▶ [Task requirements] Reproduce the listing that follows character for character, excluding its pictures.

▶ [Dataset extract]
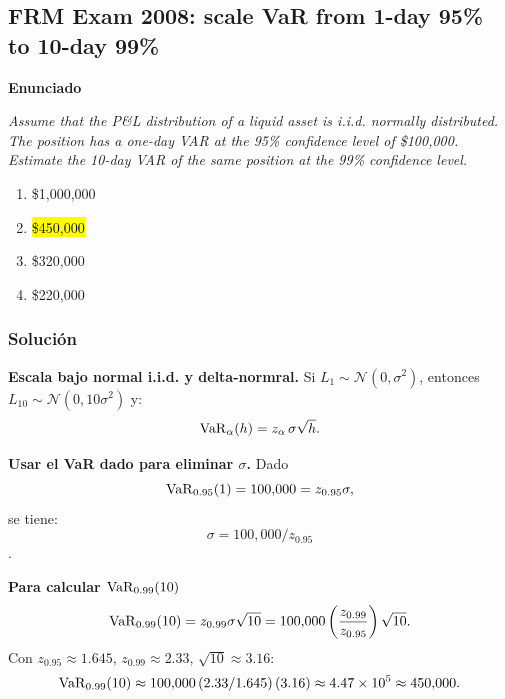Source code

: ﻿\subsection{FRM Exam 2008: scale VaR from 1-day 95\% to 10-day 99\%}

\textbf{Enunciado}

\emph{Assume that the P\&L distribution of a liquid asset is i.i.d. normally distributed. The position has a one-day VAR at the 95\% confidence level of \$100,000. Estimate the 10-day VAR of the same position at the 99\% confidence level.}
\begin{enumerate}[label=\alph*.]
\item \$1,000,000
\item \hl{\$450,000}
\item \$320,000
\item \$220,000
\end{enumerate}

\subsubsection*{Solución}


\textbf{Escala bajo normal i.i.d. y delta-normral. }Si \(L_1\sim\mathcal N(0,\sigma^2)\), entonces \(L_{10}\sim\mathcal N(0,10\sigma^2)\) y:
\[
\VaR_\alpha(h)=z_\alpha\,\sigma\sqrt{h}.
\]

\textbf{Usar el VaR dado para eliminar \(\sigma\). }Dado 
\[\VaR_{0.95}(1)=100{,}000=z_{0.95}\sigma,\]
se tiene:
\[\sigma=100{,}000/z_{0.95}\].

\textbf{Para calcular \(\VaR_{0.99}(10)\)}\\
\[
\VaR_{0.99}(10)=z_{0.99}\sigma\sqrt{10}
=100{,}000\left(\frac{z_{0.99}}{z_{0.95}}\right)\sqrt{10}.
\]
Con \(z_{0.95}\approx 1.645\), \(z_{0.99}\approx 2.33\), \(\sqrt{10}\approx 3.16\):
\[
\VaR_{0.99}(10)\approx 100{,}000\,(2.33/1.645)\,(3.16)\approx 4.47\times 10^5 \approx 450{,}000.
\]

▶ [Solution to this exercise]
Source code

: ﻿\subsection{FRM Exam 2008: scale VaR from 1-day 95\% to 10-day 99\%}

\textbf{Enunciado}

\emph{Assume that the P\&L distribution of a liquid asset is i.i.d. normally distributed. The position has a one-day VAR at the 95\% confidence level of \$100,000. Estimate the 10-day VAR of the same position at the 99\% confidence level.}
\begin{enumerate}[label=\alph*.]
\item \$1,000,000
\item \hl{\$450,000}
\item \$320,000
\item \$220,000
\end{enumerate}

\subsubsection*{Solución}


\textbf{Escala bajo normal i.i.d. y delta-normral. }Si \(L_1\sim\mathcal N(0,\sigma^2)\), entonces \(L_{10}\sim\mathcal N(0,10\sigma^2)\) y:
\[
\VaR_\alpha(h)=z_\alpha\,\sigma\sqrt{h}.
\]

\textbf{Usar el VaR dado para eliminar \(\sigma\). }Dado 
\[\VaR_{0.95}(1)=100{,}000=z_{0.95}\sigma,\]
se tiene:
\[\sigma=100{,}000/z_{0.95}\].

\textbf{Para calcular \(\VaR_{0.99}(10)\)}\\
\[
\VaR_{0.99}(10)=z_{0.99}\sigma\sqrt{10}
=100{,}000\left(\frac{z_{0.99}}{z_{0.95}}\right)\sqrt{10}.
\]
Con \(z_{0.95}\approx 1.645\), \(z_{0.99}\approx 2.33\), \(\sqrt{10}\approx 3.16\):
\[
\VaR_{0.99}(10)\approx 100{,}000\,(2.33/1.645)\,(3.16)\approx 4.47\times 10^5 \approx 450{,}000.
\]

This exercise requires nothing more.